For banks managing market and credit risk, most have a mix of internally-built and vendor solutions cross-multiple locations. Each Front Office group send data to a central risk function who then normalise the data to calculate capital. One major regulatory challenge (BCBS 239) covers the need to have the provenance of data so that a risk professional can trace every item in a disclosure report back to the source.
A fragmented architecture where participants send data in batches from multiple locations makes this problematic as the risk process compress front office data to fit into engines such as VaR and tagged downstream for local reporting.
Fragmentation creates a lack of trust between the data receiver and the data provider in the risk process so that the handover in these cases is likely to be rudimentary.
The most spouted principle is that there should only be “one version of the truth”. The reality is that each instrument has multiple valuations (depending on timing) and multiple risk sensitivities, depending on who is using them. The trader needs a level of precision to hedge whereas the risk manager needs sensitivities that he/she can aggregate.
We can restate this principle that there should be “a single narrative of how the valuation and risk of an instrument evolve over its lifecycle.
The banks should consider recording all risk positions on a blockchain as a way of managing this narrative and achieving data provenance. Each blockchain would expand in the way bitcoins are “traded” each time a participant (Trader, Risk, Operations, Finance) adds new information. All participant should provide all the information used to calculate capital onto the blockchain.
The critical component is that the “trade” of data adding requires a consensus between the providers and receivers similar to buyers and sellers. At the point the administrator of the blockchain validates the new data, the updated blockchain leads to a complete trust that the information provided is the best available.
The blockchain sits below the “Process Layer” where all the processes that consume and generate data; transaction booking, EOD sensitivity calculation, sensitivity and tenor mapping, pricing model configurations, data tagging, proxying as well as governance and change processes such as methodology management, model monitoring and proxy methodology.
Such migration reduces the spaghetti of respective flows of data between the Front Office and Risk/Finance systems, many still in batch file form. Most importantly the blockchain provides the audit trail of how each the features of a transaction change during a day and over time.
Once the blockchain has a critical amount of information, the bank can migrate their VaR, CVA, Stress and PLA engines to point to the blockchain and send disaggregated results back (e.g. contributory Var, stress ladders). The bank can then build out an “Analytics Layer” that automates all the risk reporting as well as build out monitoring tasks such as modelability checks, limit utilisation, model usage, NMRF stress scenarios as well as control tools to manage the extent of proxying, VaR backtesting PL eligibility tests.
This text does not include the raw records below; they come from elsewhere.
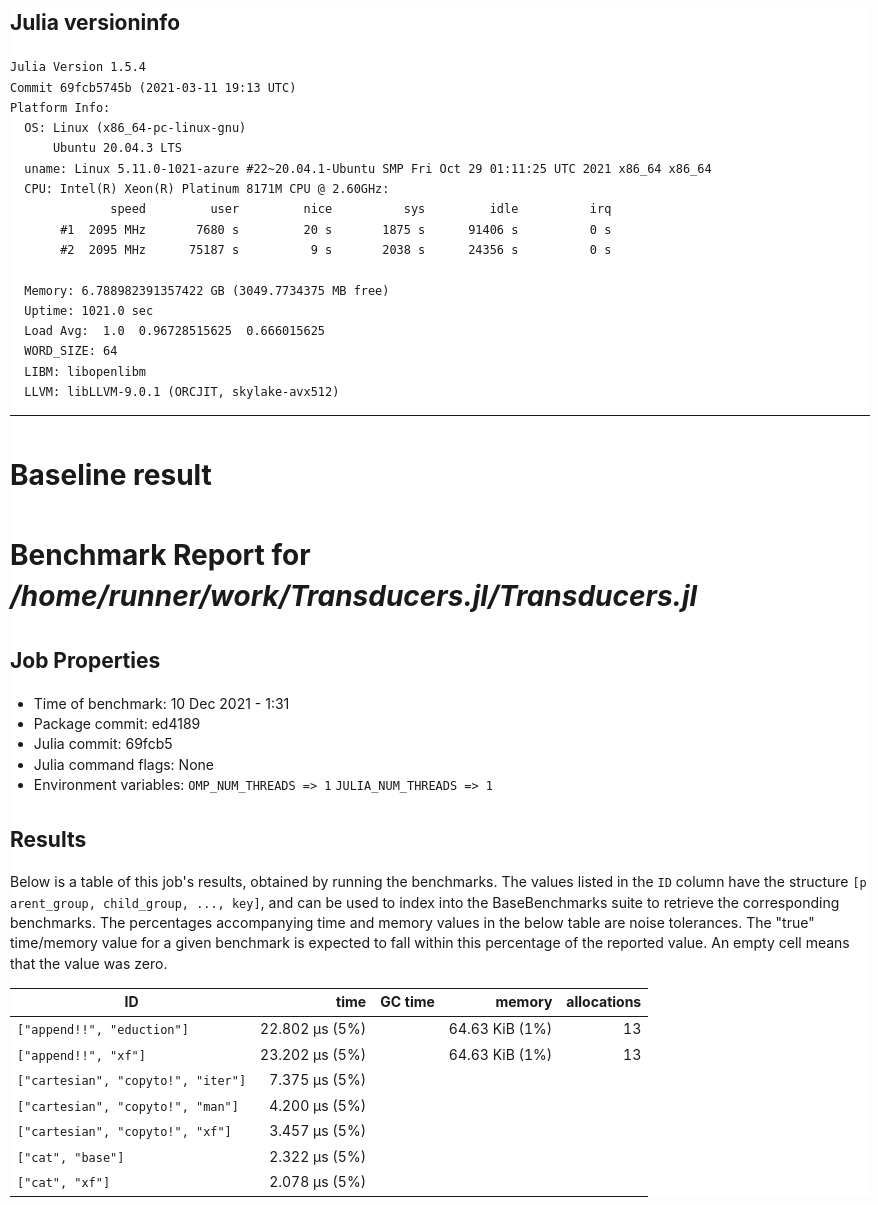 ## Julia versioninfo
```
Julia Version 1.5.4
Commit 69fcb5745b (2021-03-11 19:13 UTC)
Platform Info:
  OS: Linux (x86_64-pc-linux-gnu)
      Ubuntu 20.04.3 LTS
  uname: Linux 5.11.0-1021-azure #22~20.04.1-Ubuntu SMP Fri Oct 29 01:11:25 UTC 2021 x86_64 x86_64
  CPU: Intel(R) Xeon(R) Platinum 8171M CPU @ 2.60GHz: 
              speed         user         nice          sys         idle          irq
       #1  2095 MHz       7680 s         20 s       1875 s      91406 s          0 s
       #2  2095 MHz      75187 s          9 s       2038 s      24356 s          0 s
       
  Memory: 6.788982391357422 GB (3049.7734375 MB free)
  Uptime: 1021.0 sec
  Load Avg:  1.0  0.96728515625  0.666015625
  WORD_SIZE: 64
  LIBM: libopenlibm
  LLVM: libLLVM-9.0.1 (ORCJIT, skylake-avx512)
```

---
# Baseline result
# Benchmark Report for */home/runner/work/Transducers.jl/Transducers.jl*

## Job Properties
* Time of benchmark: 10 Dec 2021 - 1:31
* Package commit: ed4189
* Julia commit: 69fcb5
* Julia command flags: None
* Environment variables: `OMP_NUM_THREADS => 1` `JULIA_NUM_THREADS => 1`

## Results
Below is a table of this job's results, obtained by running the benchmarks.
The values listed in the `ID` column have the structure `[parent_group, child_group, ..., key]`, and can be used to
index into the BaseBenchmarks suite to retrieve the corresponding benchmarks.
The percentages accompanying time and memory values in the below table are noise tolerances. The "true"
time/memory value for a given benchmark is expected to fall within this percentage of the reported value.
An empty cell means that the value was zero.

| ID                                                             | time            | GC time | memory          | allocations |
|----------------------------------------------------------------|----------------:|--------:|----------------:|------------:|
| `["append!!", "eduction"]`                                     |  22.802 μs (5%) |         |  64.63 KiB (1%) |          13 |
| `["append!!", "xf"]`                                           |  23.202 μs (5%) |         |  64.63 KiB (1%) |          13 |
| `["cartesian", "copyto!", "iter"]`                             |   7.375 μs (5%) |         |                 |             |
| `["cartesian", "copyto!", "man"]`                              |   4.200 μs (5%) |         |                 |             |
| `["cartesian", "copyto!", "xf"]`                               |   3.457 μs (5%) |         |                 |             |
| `["cat", "base"]`                                              |   2.322 μs (5%) |         |                 |             |
| `["cat", "xf"]`                                                |   2.078 μs (5%) |         |                 |             |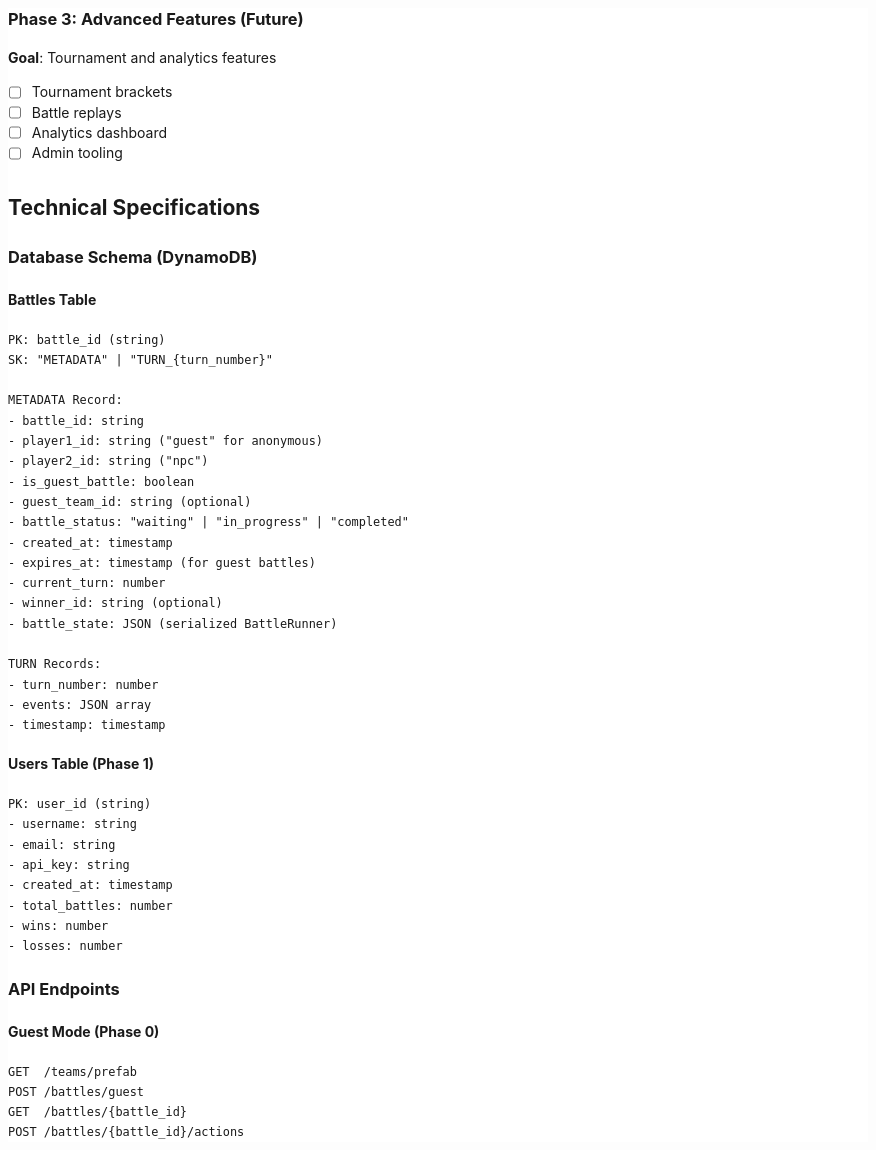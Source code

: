 ### Phase 3: Advanced Features (Future)
**Goal**: Tournament and analytics features
- [ ] Tournament brackets
- [ ] Battle replays
- [ ] Analytics dashboard
- [ ] Admin tooling

## Technical Specifications

### Database Schema (DynamoDB)

#### Battles Table
```
PK: battle_id (string)
SK: "METADATA" | "TURN_{turn_number}"

METADATA Record:
- battle_id: string
- player1_id: string ("guest" for anonymous)
- player2_id: string ("npc")
- is_guest_battle: boolean
- guest_team_id: string (optional)
- battle_status: "waiting" | "in_progress" | "completed"
- created_at: timestamp
- expires_at: timestamp (for guest battles)
- current_turn: number
- winner_id: string (optional)
- battle_state: JSON (serialized BattleRunner)

TURN Records:
- turn_number: number
- events: JSON array
- timestamp: timestamp
```

#### Users Table (Phase 1)
```
PK: user_id (string)
- username: string
- email: string
- api_key: string
- created_at: timestamp
- total_battles: number
- wins: number
- losses: number
```

### API Endpoints

#### Guest Mode (Phase 0)
```
GET  /teams/prefab
POST /battles/guest
GET  /battles/{battle_id}
POST /battles/{battle_id}/actions
```
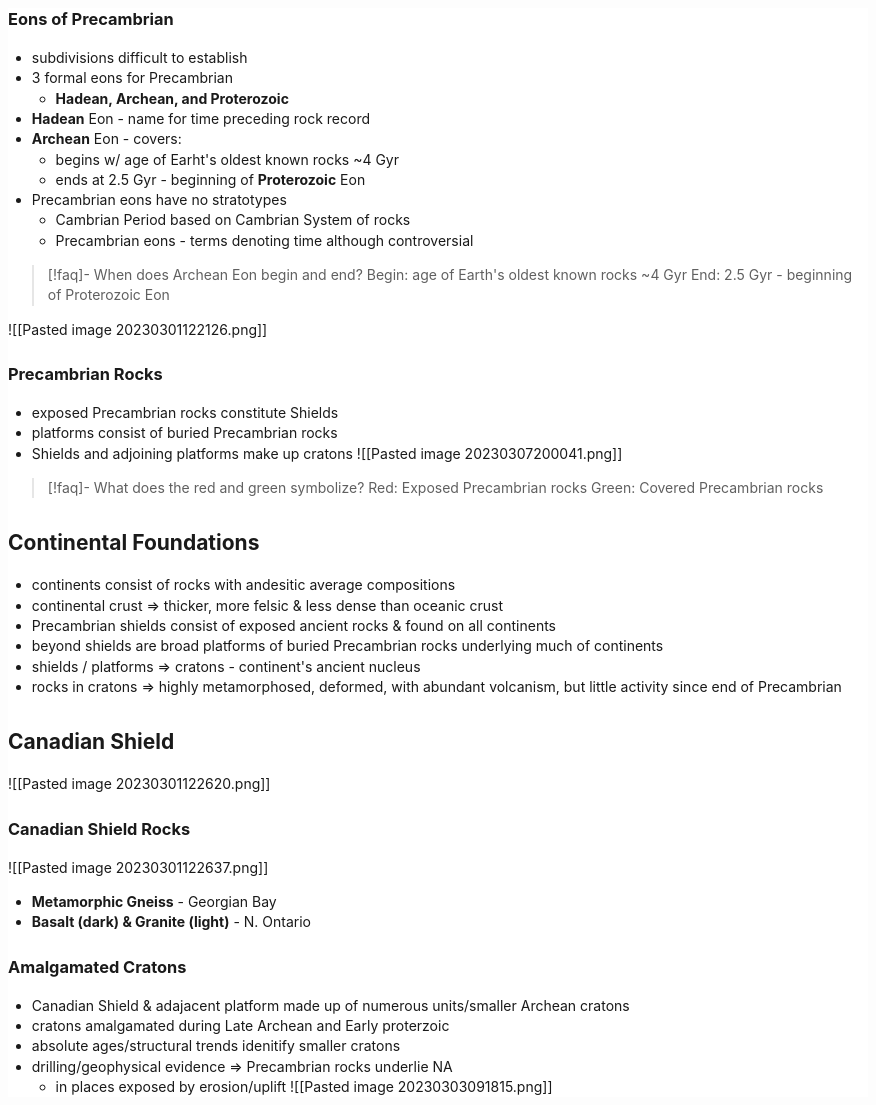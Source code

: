 ### Eons of Precambrian
* subdivisions difficult to establish
* 3 formal eons for Precambrian
	* **Hadean, Archean, and Proterozoic**
* **Hadean** Eon - name for time preceding rock record
* **Archean** Eon - covers:
	* begins w/ age of Earht's oldest known rocks ~4 Gyr 
	* ends at 2.5 Gyr - beginning of **Proterozoic** Eon
* Precambrian eons have no stratotypes
	* Cambrian Period based on Cambrian System of rocks
	* Precambrian eons - terms denoting time although controversial
>[!faq]- When does Archean Eon begin and end?
>Begin: age of Earth's oldest known rocks ~4 Gyr
>End: 2.5 Gyr - beginning of Proterozoic Eon

![[Pasted image 20230301122126.png]]

### Precambrian Rocks
* exposed Precambrian rocks constitute Shields
* platforms consist of buried Precambrian rocks
* Shields and adjoining platforms make up cratons
![[Pasted image 20230307200041.png]]
>[!faq]- What does the red and green symbolize?
>Red: Exposed Precambrian rocks
>Green: Covered Precambrian rocks


## Continental Foundations
* continents consist of rocks with andesitic average compositions
* continental crust => thicker, more felsic & less dense than oceanic crust
* Precambrian shields consist of exposed ancient rocks & found on all continents
* beyond shields are broad platforms of buried Precambrian rocks underlying much of continents
* shields / platforms => cratons - continent's ancient nucleus
* rocks in cratons => highly metamorphosed, deformed, with abundant volcanism, but little activity since end of Precambrian

## Canadian Shield
![[Pasted image 20230301122620.png]]

### Canadian Shield Rocks
![[Pasted image 20230301122637.png]]
* **Metamorphic Gneiss** - Georgian Bay
* **Basalt (dark) & Granite (light)** - N. Ontario


### Amalgamated Cratons
* Canadian Shield & adajacent platform made up of numerous units/smaller Archean cratons
* cratons amalgamated during Late Archean and Early proterzoic
* absolute ages/structural trends idenitify smaller cratons
* drilling/geophysical evidence => Precambrian rocks underlie NA
	* in places exposed by erosion/uplift
![[Pasted image 20230303091815.png]]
Each piece of analytics would have their blockchain to store results if it makes sense to operate at an aggregate level.
For counterparty risk, each name would also constitute a blockchain where the participant can store critical information around CSA netting agreements. The counterpart blockchain would accommodate exposure profiles for epe/pfe reporting.
The advantage of introducing blockchain into the Risk and Finance process is that it does not change the overall system architecture. What it does provide is an emerging single source for the state of each transaction that participants can assess with confidence for numerous processes and analytics. The result is the unwinding of bilateral and mostly duplicate relationships between systems and processes that prove costly to maintain and change as well as evidencing compliance to BCBS 239.
Given the blockchain ledger sits underneath the current architecture, the delivery team can introduce the paradigm shift in a series of small steps. When the blockchain reaches critical mass (2-3 years) and gained status as the single version of the truth, the quant teams can then build all of the methodologies such as VaR directly on to the blockchain eliminating the inefficiencies and running costs of these legacy engines.